--- START ---

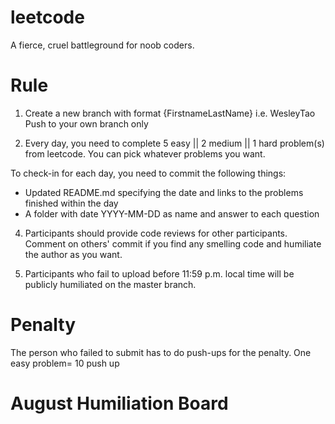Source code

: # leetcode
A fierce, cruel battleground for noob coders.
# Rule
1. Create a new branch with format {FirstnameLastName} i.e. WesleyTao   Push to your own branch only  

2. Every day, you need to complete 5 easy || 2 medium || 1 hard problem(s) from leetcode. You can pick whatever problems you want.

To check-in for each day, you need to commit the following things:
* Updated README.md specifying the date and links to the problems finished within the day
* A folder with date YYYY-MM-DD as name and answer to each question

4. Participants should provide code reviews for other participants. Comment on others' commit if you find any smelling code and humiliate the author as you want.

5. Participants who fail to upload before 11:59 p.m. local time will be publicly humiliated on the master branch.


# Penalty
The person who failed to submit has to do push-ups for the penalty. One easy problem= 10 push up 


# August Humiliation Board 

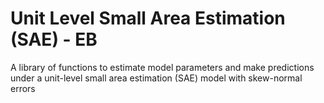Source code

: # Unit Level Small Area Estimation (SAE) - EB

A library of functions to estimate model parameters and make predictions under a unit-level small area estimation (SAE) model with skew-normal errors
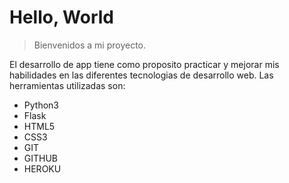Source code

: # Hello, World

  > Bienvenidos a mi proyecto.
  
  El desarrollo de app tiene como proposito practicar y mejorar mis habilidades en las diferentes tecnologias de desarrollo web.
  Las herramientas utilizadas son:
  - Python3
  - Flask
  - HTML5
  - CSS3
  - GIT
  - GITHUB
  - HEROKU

--- END ---

■ **Task statement**: Every line from the top of the records above to the line with "2. Every day, you", inclusive, should be duplicated exactly, minus the pictures.

■ **Written response**:
Source code

: # leetcode
A fierce, cruel battleground for noob coders.
# Rule
1. Create a new branch with format {FirstnameLastName} i.e. WesleyTao   Push to your own branch only  

2. Every day, you need to complete 5 easy || 2 medium || 1 hard problem(s) from leetcode. You can pick whatever problems you want.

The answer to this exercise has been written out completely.